Matrices

Objectives

This chapter explores fundamental matrix concepts, including operations, applications in summarizing data, and their role in multiple linear regression.

Review fundamental matrix operations and properties.
Understand special cases of matrix multiplication.
Apply matrix concepts to summarize multivariate data (e.g., multivariate normal distribution).
Explore how matrix algebra supports multiple linear regression (MLR).

Review of Matrix Operations

Symmetric Matrices

A symmetric matrix has the same number of rows and columns (i.e, a square matrix).

Vectors

A vector is a matrix with a single column.
Variables in vector format: \(X = (X_1, X_2, X_3, X_4)\)

Transposing Matrices

The transpose of a matrix swaps its rows and columns.
If \(A\) is a matrix, then its transpose is denoted as \(A'\) or \(A^T\).
The first column becomes the first row in the transpose.

Matrix Addition and Subtraction

Matrices must have the same dimensions for addition or subtraction.
Operations are performed elementwise.

Matrix Multiplication

Not all matrices can be multiplied—matrix multiplication is only defined if the number of columns in the first matrix matches the number of rows in the second matrix.
If \(A\) is an \(m \times n\) matrix and \(B\) is an \(n \times p\) matrix, then the product \(AB\) is an \(m \times p\) matrix.
Each element in \(AB\) is obtained by computing the dot product of a row from \(A\) and a column from \(B\).

What is a Dot Product?

The dot product of two vectors is the sum of the element-wise multiplications of their corresponding entries.

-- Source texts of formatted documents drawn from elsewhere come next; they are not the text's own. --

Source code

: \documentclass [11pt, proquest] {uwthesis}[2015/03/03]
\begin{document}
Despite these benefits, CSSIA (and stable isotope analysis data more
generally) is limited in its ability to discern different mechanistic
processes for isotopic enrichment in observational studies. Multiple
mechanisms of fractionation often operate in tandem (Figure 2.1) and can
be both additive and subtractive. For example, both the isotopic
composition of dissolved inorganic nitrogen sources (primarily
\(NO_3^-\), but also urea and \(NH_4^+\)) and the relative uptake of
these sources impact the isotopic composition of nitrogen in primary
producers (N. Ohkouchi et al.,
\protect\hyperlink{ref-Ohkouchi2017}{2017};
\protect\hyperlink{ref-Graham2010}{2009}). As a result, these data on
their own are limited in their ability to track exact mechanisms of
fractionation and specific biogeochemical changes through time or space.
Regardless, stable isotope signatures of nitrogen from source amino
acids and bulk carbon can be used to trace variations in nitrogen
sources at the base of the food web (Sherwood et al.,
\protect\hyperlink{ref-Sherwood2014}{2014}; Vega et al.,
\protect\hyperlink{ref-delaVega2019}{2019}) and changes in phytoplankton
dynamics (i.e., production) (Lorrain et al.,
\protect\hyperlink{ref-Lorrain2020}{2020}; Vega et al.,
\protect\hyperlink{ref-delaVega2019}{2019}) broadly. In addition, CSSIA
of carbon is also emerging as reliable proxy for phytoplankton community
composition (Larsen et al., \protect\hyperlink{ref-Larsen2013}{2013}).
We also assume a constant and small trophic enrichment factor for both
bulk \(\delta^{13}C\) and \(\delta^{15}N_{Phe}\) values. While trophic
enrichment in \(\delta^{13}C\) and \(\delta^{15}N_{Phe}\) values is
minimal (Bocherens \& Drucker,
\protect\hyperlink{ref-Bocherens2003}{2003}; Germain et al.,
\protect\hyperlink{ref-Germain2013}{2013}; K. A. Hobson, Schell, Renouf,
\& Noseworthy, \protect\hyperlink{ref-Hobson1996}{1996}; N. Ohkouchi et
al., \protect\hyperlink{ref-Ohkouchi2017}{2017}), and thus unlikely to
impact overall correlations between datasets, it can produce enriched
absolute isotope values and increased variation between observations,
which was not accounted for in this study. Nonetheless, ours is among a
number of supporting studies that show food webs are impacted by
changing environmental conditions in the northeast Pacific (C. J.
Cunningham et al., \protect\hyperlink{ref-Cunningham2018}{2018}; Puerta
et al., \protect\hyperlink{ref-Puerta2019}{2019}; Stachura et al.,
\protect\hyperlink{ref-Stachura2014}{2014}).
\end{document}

For matrix multiplication, to compute the element at row \(i\), column \(j\) of \(AB\), we take:
1. Row \(i\) from \(A\)
2. Column \(j\) from \(B\)
3. Multiply corresponding elements and sum them:
\[ AB_{i,j} = A_{i,1}B_{1,j} + A_{i,2}B_{2,j} + \dots + A_{i,n}B_{n,j} \]

Step-by-Step Example

Let:
\[ A = \begin{bmatrix} 1 & 2 & 3 \\ 4 & 5 & 6 \end{bmatrix} \] (\(2 \times 3\) matrix) and
\[ B = \begin{bmatrix} 7 & 8 \\ 9 & 10 \\ 11 & 12 \end{bmatrix} \] (\(3 \times 2\) matrix)

Since \(A\) has 3 columns and \(B\) has 3 rows, multiplication is valid, and the resulting matrix \(AB\) has dimension \(2 \times 2\).

To compute the element in row 1, column 1 of \(AB\):
\[ AB_{1,1} = (1 \times 7) + (2 \times 9) + (3 \times 11) = 7 + 18 + 33 = 58 \]

To compute the element in row 1, column 2:
\[ AB_{1,2} = (1 \times 8) + (2 \times 10) + (3 \times 12) = 8 + 20 + 36 = 64 \]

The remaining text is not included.